» WORK REQUEST: Scan the material below and copy every line holding the word "label".

» EXERCISE INPUTS:
--- START ---

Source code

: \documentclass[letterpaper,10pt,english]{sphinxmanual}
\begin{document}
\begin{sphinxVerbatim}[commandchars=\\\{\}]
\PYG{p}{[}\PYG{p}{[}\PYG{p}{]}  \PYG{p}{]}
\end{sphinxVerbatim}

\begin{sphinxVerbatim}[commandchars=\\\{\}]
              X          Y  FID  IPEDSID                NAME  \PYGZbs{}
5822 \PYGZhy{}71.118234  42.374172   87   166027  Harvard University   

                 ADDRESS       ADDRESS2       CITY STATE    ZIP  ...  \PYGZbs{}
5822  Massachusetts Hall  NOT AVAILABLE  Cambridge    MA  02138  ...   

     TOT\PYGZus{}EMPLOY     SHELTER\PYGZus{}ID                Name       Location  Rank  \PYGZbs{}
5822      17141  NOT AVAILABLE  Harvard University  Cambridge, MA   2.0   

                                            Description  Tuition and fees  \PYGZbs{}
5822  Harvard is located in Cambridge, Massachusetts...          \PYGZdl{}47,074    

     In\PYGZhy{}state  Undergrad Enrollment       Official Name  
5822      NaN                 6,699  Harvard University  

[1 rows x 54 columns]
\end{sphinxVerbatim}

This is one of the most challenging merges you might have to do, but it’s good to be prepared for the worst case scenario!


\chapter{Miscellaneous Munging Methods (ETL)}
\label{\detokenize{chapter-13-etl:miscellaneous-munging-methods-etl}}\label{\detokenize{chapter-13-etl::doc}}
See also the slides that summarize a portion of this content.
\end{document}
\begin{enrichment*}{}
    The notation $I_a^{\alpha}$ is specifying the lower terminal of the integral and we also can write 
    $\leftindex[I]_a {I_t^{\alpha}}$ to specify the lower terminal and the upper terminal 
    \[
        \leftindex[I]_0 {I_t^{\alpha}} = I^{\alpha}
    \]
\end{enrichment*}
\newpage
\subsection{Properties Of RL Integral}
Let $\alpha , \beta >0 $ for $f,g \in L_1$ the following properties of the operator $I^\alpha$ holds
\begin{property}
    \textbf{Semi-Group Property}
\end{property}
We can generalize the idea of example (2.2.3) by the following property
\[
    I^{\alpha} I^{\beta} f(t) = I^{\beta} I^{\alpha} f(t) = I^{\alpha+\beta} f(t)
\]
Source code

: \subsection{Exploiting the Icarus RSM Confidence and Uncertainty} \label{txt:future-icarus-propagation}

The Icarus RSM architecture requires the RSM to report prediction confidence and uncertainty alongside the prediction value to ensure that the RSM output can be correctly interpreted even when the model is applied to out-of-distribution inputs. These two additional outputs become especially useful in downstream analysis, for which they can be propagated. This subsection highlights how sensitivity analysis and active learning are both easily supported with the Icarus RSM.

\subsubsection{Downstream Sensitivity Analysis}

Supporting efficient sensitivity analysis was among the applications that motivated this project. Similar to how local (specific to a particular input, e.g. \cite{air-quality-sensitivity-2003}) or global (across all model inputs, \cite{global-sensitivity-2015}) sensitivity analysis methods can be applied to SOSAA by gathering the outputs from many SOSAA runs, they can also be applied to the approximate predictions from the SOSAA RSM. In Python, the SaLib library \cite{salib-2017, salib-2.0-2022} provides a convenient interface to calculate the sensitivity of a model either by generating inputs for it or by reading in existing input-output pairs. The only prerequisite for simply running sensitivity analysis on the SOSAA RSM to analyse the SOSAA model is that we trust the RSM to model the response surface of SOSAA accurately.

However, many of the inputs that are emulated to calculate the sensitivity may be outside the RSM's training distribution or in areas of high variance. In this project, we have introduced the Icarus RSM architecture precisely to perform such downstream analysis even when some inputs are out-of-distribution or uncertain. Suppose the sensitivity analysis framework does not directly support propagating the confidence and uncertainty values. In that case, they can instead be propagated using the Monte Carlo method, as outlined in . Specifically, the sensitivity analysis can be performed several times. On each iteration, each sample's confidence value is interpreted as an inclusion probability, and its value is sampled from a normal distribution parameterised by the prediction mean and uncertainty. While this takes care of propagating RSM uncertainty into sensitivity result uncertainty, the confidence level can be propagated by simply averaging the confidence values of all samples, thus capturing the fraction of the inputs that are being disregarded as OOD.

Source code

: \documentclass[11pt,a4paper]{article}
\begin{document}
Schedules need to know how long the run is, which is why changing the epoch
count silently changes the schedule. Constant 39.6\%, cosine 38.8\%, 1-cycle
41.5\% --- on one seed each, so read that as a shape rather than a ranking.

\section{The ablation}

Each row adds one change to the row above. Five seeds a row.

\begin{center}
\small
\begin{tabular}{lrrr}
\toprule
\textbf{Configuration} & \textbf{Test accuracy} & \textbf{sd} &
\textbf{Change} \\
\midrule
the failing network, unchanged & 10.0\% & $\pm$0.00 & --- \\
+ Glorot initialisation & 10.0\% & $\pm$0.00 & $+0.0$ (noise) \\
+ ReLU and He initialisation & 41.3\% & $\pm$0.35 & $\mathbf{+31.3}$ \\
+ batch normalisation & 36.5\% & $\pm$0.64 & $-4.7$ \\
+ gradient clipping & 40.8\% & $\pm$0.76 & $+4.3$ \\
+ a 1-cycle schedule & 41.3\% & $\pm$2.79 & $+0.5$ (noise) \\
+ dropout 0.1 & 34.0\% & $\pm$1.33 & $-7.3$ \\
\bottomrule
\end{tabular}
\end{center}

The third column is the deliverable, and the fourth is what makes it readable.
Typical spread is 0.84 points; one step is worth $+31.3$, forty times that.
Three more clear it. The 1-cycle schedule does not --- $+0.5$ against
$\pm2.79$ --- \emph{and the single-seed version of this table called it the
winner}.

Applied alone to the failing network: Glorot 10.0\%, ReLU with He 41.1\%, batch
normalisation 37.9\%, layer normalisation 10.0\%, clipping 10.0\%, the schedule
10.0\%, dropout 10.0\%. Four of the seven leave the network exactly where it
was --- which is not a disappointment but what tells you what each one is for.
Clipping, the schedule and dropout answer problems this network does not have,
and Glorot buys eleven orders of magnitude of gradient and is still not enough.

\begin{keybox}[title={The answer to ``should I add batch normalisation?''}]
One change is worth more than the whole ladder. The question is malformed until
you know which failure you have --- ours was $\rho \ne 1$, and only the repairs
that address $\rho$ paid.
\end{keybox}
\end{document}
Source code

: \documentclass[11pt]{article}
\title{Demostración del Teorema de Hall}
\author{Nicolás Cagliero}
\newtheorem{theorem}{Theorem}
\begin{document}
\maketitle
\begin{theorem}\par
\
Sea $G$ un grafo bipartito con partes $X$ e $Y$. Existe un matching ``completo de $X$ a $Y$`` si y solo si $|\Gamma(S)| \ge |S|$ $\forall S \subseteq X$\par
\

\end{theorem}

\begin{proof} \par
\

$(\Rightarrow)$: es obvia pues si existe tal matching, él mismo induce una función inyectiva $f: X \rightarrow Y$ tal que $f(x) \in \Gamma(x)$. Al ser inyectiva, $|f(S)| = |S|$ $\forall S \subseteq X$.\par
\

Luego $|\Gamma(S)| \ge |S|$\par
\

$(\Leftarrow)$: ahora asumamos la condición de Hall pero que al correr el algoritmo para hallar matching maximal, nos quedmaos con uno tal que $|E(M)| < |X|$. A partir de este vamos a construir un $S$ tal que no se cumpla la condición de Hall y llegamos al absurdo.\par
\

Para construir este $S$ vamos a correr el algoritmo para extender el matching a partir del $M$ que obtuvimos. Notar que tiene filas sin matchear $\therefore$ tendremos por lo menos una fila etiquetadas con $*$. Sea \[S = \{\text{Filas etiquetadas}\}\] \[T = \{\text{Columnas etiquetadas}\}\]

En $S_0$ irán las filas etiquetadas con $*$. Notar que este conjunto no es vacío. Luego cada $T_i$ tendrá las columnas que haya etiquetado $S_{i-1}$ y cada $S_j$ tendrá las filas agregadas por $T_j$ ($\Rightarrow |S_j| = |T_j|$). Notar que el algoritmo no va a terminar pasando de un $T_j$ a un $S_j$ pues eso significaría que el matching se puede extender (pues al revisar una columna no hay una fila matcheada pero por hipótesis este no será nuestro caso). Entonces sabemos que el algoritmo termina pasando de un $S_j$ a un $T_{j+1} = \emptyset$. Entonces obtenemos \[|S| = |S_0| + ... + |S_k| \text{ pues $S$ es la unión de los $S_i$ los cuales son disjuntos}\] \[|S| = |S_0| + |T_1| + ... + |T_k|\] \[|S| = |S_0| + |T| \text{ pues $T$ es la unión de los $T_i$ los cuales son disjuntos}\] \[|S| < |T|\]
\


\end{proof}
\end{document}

--- END ---

» YOUR SOLUTION:
\label{\detokenize{chapter-13-etl:miscellaneous-munging-methods-etl}}\label{\detokenize{chapter-13-etl::doc}}
: \subsection{Exploiting the Icarus RSM Confidence and Uncertainty} \label{txt:future-icarus-propagation}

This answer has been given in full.